| Records to process |
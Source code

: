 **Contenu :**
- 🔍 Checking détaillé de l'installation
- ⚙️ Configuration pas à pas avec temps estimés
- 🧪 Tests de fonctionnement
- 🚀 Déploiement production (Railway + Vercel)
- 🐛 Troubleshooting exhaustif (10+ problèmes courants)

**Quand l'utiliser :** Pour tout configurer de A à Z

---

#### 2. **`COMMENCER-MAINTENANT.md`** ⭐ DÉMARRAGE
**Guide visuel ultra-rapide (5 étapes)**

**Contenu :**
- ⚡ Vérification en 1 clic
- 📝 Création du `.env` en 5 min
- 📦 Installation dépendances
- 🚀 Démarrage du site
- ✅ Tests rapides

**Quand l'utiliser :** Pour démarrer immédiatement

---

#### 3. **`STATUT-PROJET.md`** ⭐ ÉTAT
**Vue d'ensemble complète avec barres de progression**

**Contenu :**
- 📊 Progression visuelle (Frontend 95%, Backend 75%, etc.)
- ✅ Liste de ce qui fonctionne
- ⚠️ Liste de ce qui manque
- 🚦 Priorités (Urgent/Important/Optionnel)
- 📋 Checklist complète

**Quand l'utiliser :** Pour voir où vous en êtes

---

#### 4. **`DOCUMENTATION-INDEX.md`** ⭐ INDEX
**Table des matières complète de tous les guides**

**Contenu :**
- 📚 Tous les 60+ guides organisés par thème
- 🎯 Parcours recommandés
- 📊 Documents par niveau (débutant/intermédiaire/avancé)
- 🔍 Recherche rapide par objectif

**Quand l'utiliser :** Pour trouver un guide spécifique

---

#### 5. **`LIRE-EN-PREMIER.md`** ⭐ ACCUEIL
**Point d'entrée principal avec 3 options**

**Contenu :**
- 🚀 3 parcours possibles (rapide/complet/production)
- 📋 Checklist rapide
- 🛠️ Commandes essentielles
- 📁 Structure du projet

| Instructions for the task |
The full listing has to be duplicated exactly.

| Solution to the problem |
Source code

: **Contenu :**
- 🔍 Checking détaillé de l'installation
- ⚙️ Configuration pas à pas avec temps estimés
- 🧪 Tests de fonctionnement
- 🚀 Déploiement production (Railway + Vercel)
- 🐛 Troubleshooting exhaustif (10+ problèmes courants)

**Quand l'utiliser :** Pour tout configurer de A à Z

---

#### 2. **`COMMENCER-MAINTENANT.md`** ⭐ DÉMARRAGE
**Guide visuel ultra-rapide (5 étapes)**

**Contenu :**
- ⚡ Vérification en 1 clic
- 📝 Création du `.env` en 5 min
- 📦 Installation dépendances
- 🚀 Démarrage du site
- ✅ Tests rapides

**Quand l'utiliser :** Pour démarrer immédiatement

---

#### 3. **`STATUT-PROJET.md`** ⭐ ÉTAT
**Vue d'ensemble complète avec barres de progression**

**Contenu :**
- 📊 Progression visuelle (Frontend 95%, Backend 75%, etc.)
- ✅ Liste de ce qui fonctionne
- ⚠️ Liste de ce qui manque
- 🚦 Priorités (Urgent/Important/Optionnel)
- 📋 Checklist complète

**Quand l'utiliser :** Pour voir où vous en êtes

---

#### 4. **`DOCUMENTATION-INDEX.md`** ⭐ INDEX
**Table des matières complète de tous les guides**

**Contenu :**
- 📚 Tous les 60+ guides organisés par thème
- 🎯 Parcours recommandés
- 📊 Documents par niveau (débutant/intermédiaire/avancé)
- 🔍 Recherche rapide par objectif

**Quand l'utiliser :** Pour trouver un guide spécifique

---

#### 5. **`LIRE-EN-PREMIER.md`** ⭐ ACCUEIL
**Point d'entrée principal avec 3 options**

**Contenu :**
- 🚀 3 parcours possibles (rapide/complet/production)
- 📋 Checklist rapide
- 🛠️ Commandes essentielles
- 📁 Structure du projet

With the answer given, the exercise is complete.